(DATA PROVIDED)

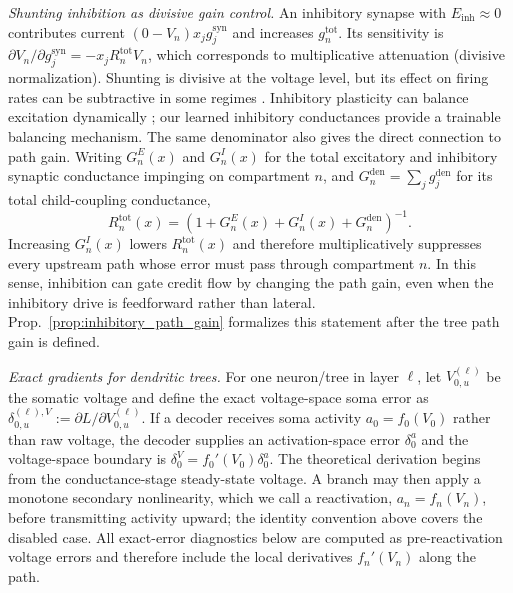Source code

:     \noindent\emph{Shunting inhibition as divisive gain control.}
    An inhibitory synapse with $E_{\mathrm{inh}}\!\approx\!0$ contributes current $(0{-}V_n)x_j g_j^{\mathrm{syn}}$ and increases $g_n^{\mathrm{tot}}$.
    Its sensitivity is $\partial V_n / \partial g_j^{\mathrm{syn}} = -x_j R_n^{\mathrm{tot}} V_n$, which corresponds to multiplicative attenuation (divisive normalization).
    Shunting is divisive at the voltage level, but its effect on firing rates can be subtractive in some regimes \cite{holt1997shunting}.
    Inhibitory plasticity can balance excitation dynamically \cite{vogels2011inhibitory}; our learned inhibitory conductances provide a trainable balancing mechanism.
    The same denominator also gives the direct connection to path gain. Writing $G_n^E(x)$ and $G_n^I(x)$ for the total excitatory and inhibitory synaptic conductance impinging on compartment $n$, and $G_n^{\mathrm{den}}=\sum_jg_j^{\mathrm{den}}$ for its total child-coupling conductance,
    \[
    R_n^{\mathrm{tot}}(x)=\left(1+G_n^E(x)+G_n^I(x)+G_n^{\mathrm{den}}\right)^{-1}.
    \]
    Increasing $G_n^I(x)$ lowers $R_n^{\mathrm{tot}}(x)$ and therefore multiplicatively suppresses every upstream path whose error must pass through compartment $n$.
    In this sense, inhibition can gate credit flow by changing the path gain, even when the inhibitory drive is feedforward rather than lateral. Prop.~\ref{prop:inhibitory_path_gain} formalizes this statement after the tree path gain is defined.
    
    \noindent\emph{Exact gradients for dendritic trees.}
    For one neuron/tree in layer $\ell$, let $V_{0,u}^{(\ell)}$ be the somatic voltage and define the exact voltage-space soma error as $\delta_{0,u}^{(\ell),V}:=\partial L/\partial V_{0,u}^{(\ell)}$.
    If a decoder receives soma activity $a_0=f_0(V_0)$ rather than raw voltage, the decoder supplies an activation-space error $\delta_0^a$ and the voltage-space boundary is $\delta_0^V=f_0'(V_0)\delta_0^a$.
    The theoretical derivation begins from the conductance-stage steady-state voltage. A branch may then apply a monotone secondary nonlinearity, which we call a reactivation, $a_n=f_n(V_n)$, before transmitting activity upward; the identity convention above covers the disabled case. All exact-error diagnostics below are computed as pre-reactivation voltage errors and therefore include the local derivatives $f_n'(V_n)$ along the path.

(End DATA PROVIDED)
(DATA PROVIDED)

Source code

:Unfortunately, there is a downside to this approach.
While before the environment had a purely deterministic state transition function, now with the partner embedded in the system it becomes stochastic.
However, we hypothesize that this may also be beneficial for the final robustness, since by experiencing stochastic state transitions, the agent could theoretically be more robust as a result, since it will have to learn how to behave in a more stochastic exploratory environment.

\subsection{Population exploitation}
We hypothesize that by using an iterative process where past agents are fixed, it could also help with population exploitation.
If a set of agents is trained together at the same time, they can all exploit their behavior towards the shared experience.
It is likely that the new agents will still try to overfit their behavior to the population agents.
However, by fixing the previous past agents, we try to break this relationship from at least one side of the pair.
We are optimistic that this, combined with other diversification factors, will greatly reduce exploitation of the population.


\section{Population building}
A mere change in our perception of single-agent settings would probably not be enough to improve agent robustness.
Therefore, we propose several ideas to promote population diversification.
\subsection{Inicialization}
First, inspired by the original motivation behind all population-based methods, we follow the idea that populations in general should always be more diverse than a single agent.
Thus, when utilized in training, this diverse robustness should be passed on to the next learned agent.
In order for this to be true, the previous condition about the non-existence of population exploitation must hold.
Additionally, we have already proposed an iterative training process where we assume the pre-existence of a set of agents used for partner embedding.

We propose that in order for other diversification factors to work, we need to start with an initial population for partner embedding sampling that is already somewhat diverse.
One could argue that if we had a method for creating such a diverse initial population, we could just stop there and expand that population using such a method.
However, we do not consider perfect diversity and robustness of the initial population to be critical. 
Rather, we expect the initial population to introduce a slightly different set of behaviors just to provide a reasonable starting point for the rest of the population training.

(End DATA PROVIDED)

**WORK INSTRUCTION:** Please reproduce exactly the lines in the listing above from the one containing "Thus, when utilized" through the one containing "Additionally, we have", both included, and nothing more.

**ANSWER SECTION:**
Thus, when utilized in training, this diverse robustness should be passed on to the next learned agent.
In order for this to be true, the previous condition about the non-existence of population exploitation must hold.
Additionally, we have already proposed an iterative training process where we assume the pre-existence of a set of agents used for partner embedding.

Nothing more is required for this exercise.